%%
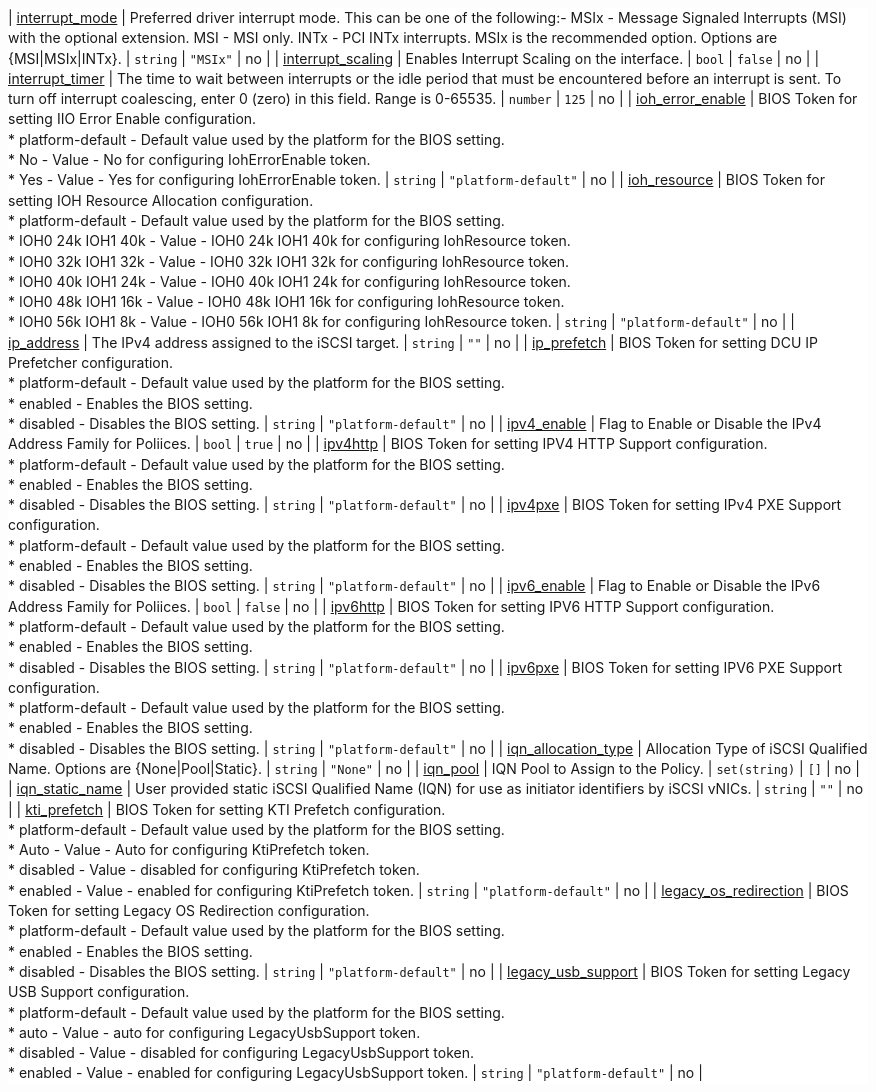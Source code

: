 | <a name="input_interrupt_mode"></a> [interrupt\_mode](#input\_interrupt\_mode) | Preferred driver interrupt mode. This can be one of the following:- MSIx - Message Signaled Interrupts (MSI) with the optional extension. MSI - MSI only. INTx - PCI INTx interrupts. MSIx is the recommended option.  Options are {MSI\|MSIx\|INTx}. | `string` | `"MSIx"` | no |
| <a name="input_interrupt_scaling"></a> [interrupt\_scaling](#input\_interrupt\_scaling) | Enables Interrupt Scaling on the interface. | `bool` | `false` | no |
| <a name="input_interrupt_timer"></a> [interrupt\_timer](#input\_interrupt\_timer) | The time to wait between interrupts or the idle period that must be encountered before an interrupt is sent. To turn off interrupt coalescing, enter 0 (zero) in this field.  Range is 0-65535. | `number` | `125` | no |
| <a name="input_ioh_error_enable"></a> [ioh\_error\_enable](#input\_ioh\_error\_enable) | BIOS Token for setting IIO Error Enable configuration.<br> * platform-default - Default value used by the platform for the BIOS setting.<br> * No - Value - No for configuring IohErrorEnable token.<br> * Yes - Value - Yes for configuring IohErrorEnable token. | `string` | `"platform-default"` | no |
| <a name="input_ioh_resource"></a> [ioh\_resource](#input\_ioh\_resource) | BIOS Token for setting IOH Resource Allocation configuration.<br> * platform-default - Default value used by the platform for the BIOS setting.<br> * IOH0 24k IOH1 40k - Value - IOH0 24k IOH1 40k for configuring IohResource token.<br> * IOH0 32k IOH1 32k - Value - IOH0 32k IOH1 32k for configuring IohResource token.<br> * IOH0 40k IOH1 24k - Value - IOH0 40k IOH1 24k for configuring IohResource token.<br> * IOH0 48k IOH1 16k - Value - IOH0 48k IOH1 16k for configuring IohResource token.<br> * IOH0 56k IOH1 8k - Value - IOH0 56k IOH1 8k for configuring IohResource token. | `string` | `"platform-default"` | no |
| <a name="input_ip_address"></a> [ip\_address](#input\_ip\_address) | The IPv4 address assigned to the iSCSI target. | `string` | `""` | no |
| <a name="input_ip_prefetch"></a> [ip\_prefetch](#input\_ip\_prefetch) | BIOS Token for setting DCU IP Prefetcher configuration.<br> * platform-default - Default value used by the platform for the BIOS setting.<br> * enabled - Enables the BIOS setting.<br> * disabled - Disables the BIOS setting. | `string` | `"platform-default"` | no |
| <a name="input_ipv4_enable"></a> [ipv4\_enable](#input\_ipv4\_enable) | Flag to Enable or Disable the IPv4 Address Family for Poliices. | `bool` | `true` | no |
| <a name="input_ipv4http"></a> [ipv4http](#input\_ipv4http) | BIOS Token for setting IPV4 HTTP Support configuration.<br> * platform-default - Default value used by the platform for the BIOS setting.<br> * enabled - Enables the BIOS setting.<br> * disabled - Disables the BIOS setting. | `string` | `"platform-default"` | no |
| <a name="input_ipv4pxe"></a> [ipv4pxe](#input\_ipv4pxe) | BIOS Token for setting IPv4 PXE Support configuration.<br> * platform-default - Default value used by the platform for the BIOS setting.<br> * enabled - Enables the BIOS setting.<br> * disabled - Disables the BIOS setting. | `string` | `"platform-default"` | no |
| <a name="input_ipv6_enable"></a> [ipv6\_enable](#input\_ipv6\_enable) | Flag to Enable or Disable the IPv6 Address Family for Poliices. | `bool` | `false` | no |
| <a name="input_ipv6http"></a> [ipv6http](#input\_ipv6http) | BIOS Token for setting IPV6 HTTP Support configuration.<br> * platform-default - Default value used by the platform for the BIOS setting.<br> * enabled - Enables the BIOS setting.<br> * disabled - Disables the BIOS setting. | `string` | `"platform-default"` | no |
| <a name="input_ipv6pxe"></a> [ipv6pxe](#input\_ipv6pxe) | BIOS Token for setting IPV6 PXE Support configuration.<br> * platform-default - Default value used by the platform for the BIOS setting.<br> * enabled - Enables the BIOS setting.<br> * disabled - Disables the BIOS setting. | `string` | `"platform-default"` | no |
| <a name="input_iqn_allocation_type"></a> [iqn\_allocation\_type](#input\_iqn\_allocation\_type) | Allocation Type of iSCSI Qualified Name.  Options are {None\|Pool\|Static}. | `string` | `"None"` | no |
| <a name="input_iqn_pool"></a> [iqn\_pool](#input\_iqn\_pool) | IQN Pool to Assign to the Policy. | `set(string)` | `[]` | no |
| <a name="input_iqn_static_name"></a> [iqn\_static\_name](#input\_iqn\_static\_name) | User provided static iSCSI Qualified Name (IQN) for use as initiator identifiers by iSCSI vNICs. | `string` | `""` | no |
| <a name="input_kti_prefetch"></a> [kti\_prefetch](#input\_kti\_prefetch) | BIOS Token for setting KTI Prefetch configuration.<br> * platform-default - Default value used by the platform for the BIOS setting.<br> * Auto - Value - Auto for configuring KtiPrefetch token.<br> * disabled - Value - disabled for configuring KtiPrefetch token.<br> * enabled - Value - enabled for configuring KtiPrefetch token. | `string` | `"platform-default"` | no |
| <a name="input_legacy_os_redirection"></a> [legacy\_os\_redirection](#input\_legacy\_os\_redirection) | BIOS Token for setting Legacy OS Redirection configuration.<br> * platform-default - Default value used by the platform for the BIOS setting.<br> * enabled - Enables the BIOS setting.<br> * disabled - Disables the BIOS setting. | `string` | `"platform-default"` | no |
| <a name="input_legacy_usb_support"></a> [legacy\_usb\_support](#input\_legacy\_usb\_support) | BIOS Token for setting Legacy USB Support configuration.<br> * platform-default - Default value used by the platform for the BIOS setting.<br> * auto - Value - auto for configuring LegacyUsbSupport token.<br> * disabled - Value - disabled for configuring LegacyUsbSupport token.<br> * enabled - Value - enabled for configuring LegacyUsbSupport token. | `string` | `"platform-default"` | no |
%%
◆ **Problem requirements**: From the entries above, copy out every line where the string "Poliices" appears.

◆ **Exercise output**:
| <a name="input_ipv4_enable"></a> [ipv4\_enable](#input\_ipv4\_enable) | Flag to Enable or Disable the IPv4 Address Family for Poliices. | `bool` | `true` | no |
| <a name="input_ipv6_enable"></a> [ipv6\_enable](#input\_ipv6\_enable) | Flag to Enable or Disable the IPv6 Address Family for Poliices. | `bool` | `false` | no |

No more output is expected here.